More than a dozen MLAs, including ministers, had gone and met Siddaramaiah at Dharmastala, in an exhibition of his continued clout in the party. In a leaked video chat with his colleagues, Siddaramaiah doubted whether this government would last beyond Lok Sabha elections.
It is possible that Siddaramaiah is not acting unilaterally, and he has the high command’s support to needle Kumaraswamy to keep him in check. It apparently trusts him to protect the party’s interest, with the focus on the 2019 parliament elections.
When the polls approach, there is bound to be hard bargaining between Congress and JD(S) as each wants to maximise the gains against the BJP by coming to an understanding on seat-sharing. But the negotiations are unlikely to be easy as their areas of influence remain almost identical.
Mandya, for instance, will present a classic dilemma. JD(S) currently holds the seat as its candidate CS Puttaraju won by a slender margin of 5,000 votes against Congress, in a constituency which has over 16 lakh voters. Mandya has been a traditional bastion of the Congress, which it can ill-afford to hand over to the JD(S).

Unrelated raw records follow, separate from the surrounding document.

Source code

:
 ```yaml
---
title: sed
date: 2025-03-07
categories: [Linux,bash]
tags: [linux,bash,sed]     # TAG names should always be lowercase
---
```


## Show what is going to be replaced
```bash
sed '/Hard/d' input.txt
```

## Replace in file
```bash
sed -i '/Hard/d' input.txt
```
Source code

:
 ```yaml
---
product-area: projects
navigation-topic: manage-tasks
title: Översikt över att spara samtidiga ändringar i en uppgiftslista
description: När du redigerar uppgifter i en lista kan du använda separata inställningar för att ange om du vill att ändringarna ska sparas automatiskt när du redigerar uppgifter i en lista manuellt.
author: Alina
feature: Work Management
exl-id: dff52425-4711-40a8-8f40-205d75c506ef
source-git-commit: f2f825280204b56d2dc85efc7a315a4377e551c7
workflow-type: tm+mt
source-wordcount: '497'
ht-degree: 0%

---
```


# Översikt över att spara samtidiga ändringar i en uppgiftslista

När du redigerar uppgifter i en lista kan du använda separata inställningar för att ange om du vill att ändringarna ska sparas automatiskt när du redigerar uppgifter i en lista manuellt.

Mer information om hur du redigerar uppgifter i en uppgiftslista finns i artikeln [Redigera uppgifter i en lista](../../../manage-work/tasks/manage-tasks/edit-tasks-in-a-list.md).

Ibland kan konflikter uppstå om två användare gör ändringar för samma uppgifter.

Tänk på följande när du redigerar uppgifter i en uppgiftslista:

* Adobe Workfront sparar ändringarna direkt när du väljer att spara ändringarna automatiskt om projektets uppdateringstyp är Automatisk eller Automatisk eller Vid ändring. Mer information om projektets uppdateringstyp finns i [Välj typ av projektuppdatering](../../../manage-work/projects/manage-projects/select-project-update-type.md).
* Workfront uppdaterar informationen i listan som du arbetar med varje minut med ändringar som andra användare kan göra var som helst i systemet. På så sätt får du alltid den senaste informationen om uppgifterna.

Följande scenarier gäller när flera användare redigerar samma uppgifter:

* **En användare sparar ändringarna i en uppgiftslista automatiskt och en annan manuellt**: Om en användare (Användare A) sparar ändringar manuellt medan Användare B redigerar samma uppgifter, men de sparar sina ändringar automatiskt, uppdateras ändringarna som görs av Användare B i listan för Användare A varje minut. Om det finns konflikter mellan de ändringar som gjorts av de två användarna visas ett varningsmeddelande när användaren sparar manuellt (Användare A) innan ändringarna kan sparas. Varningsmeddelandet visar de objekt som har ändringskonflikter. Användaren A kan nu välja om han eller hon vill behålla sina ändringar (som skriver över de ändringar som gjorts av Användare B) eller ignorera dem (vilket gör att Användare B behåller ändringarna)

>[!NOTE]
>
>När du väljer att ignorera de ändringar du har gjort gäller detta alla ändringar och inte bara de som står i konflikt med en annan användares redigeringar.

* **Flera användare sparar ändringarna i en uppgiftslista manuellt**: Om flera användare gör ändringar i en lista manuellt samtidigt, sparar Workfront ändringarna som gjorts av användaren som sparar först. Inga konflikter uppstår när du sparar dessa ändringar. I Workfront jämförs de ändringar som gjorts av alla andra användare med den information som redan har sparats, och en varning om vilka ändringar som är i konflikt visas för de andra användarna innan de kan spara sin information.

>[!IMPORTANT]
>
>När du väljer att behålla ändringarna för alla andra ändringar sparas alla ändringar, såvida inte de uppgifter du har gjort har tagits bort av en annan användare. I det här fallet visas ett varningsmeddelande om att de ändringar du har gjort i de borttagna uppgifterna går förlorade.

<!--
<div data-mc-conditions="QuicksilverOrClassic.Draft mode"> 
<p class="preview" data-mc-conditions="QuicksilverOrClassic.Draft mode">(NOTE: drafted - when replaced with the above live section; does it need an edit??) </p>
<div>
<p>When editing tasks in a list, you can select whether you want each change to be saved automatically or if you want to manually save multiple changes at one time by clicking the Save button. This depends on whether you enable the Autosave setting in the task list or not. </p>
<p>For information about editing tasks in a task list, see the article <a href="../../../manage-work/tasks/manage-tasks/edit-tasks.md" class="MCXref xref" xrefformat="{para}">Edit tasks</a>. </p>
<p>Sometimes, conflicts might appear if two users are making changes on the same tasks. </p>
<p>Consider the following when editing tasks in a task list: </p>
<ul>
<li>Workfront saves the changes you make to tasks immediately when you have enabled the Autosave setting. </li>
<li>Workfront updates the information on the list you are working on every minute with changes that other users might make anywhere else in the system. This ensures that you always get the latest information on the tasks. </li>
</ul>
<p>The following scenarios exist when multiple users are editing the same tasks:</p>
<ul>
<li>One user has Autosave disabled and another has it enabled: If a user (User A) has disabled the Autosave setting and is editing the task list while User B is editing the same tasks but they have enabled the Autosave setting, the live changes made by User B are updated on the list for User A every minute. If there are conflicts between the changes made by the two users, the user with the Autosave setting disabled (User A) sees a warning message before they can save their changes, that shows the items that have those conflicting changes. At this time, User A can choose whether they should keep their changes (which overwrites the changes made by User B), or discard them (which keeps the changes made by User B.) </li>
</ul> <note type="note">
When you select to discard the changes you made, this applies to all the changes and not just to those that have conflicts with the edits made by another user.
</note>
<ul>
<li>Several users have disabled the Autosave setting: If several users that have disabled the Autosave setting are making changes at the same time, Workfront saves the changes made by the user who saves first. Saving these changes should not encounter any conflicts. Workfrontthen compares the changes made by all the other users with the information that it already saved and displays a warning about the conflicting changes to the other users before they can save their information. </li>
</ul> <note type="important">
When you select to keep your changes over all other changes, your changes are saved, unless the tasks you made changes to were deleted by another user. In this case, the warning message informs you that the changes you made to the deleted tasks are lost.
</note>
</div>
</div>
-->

Deve Gowda, who wants to vacate his home constituency of Hassan to his grandson, Prajwal Revanna, is already eyeing Mandya as a possible alternative seat for himself. On a visit to a temple at Honnavar recently, when Deve Gowda was asked whether he considered himself a candidate for prime ministership again in 2019, he said, “Everything is in God’s hands.”
If the Election Commission goes ahead and notifies the bye-elections to Shivamogga, Ballari and Mandya Lok Sabha constituencies vacated by those elected to the Assembly, the Congress-JD(S) alliance will face an early test of its resolve to work together.
The coordination committee, which includes Kumaraswamy and Siddaramaiah, besides Parameshwar, Danish Ali and KC Venugopal, is scheduled to meet on July 1 ahead of the first legislature session of the coalition government. The future of this government will depend on how quickly the leaders can reconcile their differences.